■ **Prompt**:
Word for word, restate the records from their first line through the line with "-Según establece el", both ends included; omit each picture.

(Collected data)

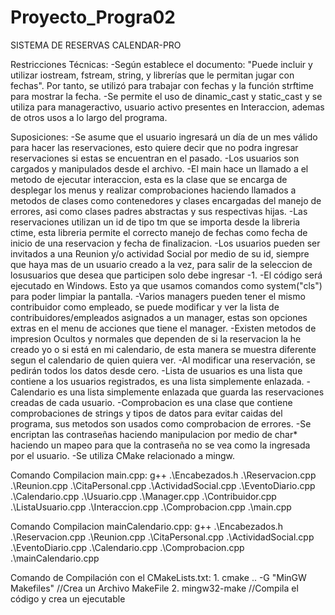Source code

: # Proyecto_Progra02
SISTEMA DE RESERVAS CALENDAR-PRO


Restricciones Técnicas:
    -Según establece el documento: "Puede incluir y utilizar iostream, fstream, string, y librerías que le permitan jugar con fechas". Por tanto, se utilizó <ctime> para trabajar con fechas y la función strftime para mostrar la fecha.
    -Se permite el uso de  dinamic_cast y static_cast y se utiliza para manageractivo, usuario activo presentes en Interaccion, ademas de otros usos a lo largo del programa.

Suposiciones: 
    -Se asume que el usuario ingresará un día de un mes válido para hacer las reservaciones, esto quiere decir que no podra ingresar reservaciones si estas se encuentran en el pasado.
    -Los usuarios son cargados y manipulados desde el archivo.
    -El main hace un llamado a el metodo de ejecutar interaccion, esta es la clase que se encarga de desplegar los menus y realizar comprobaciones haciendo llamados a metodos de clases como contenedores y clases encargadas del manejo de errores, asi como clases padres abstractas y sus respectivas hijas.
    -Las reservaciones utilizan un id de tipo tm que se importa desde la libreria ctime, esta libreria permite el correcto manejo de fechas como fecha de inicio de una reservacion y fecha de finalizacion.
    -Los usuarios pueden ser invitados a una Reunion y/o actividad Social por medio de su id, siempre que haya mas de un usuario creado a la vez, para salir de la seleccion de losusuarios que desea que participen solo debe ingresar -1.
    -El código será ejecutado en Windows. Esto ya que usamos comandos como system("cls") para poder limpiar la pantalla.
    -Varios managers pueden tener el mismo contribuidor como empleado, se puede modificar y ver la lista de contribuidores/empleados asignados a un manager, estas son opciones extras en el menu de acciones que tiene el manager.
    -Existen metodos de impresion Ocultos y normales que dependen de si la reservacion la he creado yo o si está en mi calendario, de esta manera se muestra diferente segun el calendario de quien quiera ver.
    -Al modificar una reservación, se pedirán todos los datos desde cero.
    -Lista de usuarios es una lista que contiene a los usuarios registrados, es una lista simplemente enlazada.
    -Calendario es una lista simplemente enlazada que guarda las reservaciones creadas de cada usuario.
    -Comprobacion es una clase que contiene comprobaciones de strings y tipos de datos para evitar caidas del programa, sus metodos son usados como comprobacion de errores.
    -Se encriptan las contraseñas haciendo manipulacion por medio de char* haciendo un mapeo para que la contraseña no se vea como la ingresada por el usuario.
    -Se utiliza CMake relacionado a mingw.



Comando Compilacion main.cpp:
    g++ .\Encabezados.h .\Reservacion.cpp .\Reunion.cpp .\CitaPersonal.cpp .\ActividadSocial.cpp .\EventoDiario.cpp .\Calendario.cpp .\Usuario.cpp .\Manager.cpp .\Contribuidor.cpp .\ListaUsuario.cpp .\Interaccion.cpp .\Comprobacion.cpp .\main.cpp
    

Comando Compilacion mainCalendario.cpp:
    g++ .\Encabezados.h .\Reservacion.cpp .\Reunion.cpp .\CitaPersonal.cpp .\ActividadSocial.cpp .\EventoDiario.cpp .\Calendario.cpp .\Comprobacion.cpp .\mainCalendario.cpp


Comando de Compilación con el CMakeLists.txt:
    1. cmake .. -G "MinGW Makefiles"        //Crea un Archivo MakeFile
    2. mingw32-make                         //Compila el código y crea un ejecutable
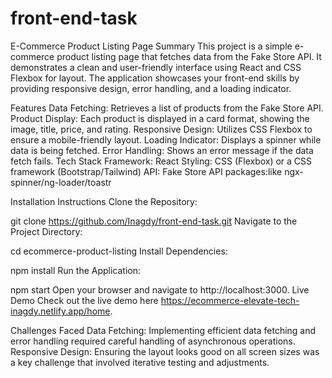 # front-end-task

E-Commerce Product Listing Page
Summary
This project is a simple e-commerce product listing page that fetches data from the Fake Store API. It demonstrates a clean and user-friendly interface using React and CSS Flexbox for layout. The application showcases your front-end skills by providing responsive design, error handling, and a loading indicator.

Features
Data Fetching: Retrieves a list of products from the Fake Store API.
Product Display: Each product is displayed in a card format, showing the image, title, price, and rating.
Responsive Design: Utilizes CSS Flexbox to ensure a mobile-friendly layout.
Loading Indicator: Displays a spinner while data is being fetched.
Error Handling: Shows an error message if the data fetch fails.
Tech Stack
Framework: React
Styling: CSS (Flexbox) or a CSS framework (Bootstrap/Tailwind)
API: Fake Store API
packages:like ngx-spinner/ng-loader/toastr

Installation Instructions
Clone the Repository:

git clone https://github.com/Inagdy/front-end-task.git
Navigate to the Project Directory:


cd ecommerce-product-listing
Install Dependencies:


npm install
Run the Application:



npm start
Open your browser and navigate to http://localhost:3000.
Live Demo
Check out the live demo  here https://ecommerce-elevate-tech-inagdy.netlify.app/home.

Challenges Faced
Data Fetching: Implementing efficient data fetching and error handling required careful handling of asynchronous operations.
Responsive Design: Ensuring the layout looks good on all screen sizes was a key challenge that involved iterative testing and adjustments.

■ **Response to the exercise**:
Source code

: # Proyecto_Progra02
SISTEMA DE RESERVAS CALENDAR-PRO


Restricciones Técnicas:
    -Según establece el documento: "Puede incluir y utilizar iostream, fstream, string, y librerías que le permitan jugar con fechas". Por tanto, se utilizó <ctime> para trabajar con fechas y la función strftime para mostrar la fecha.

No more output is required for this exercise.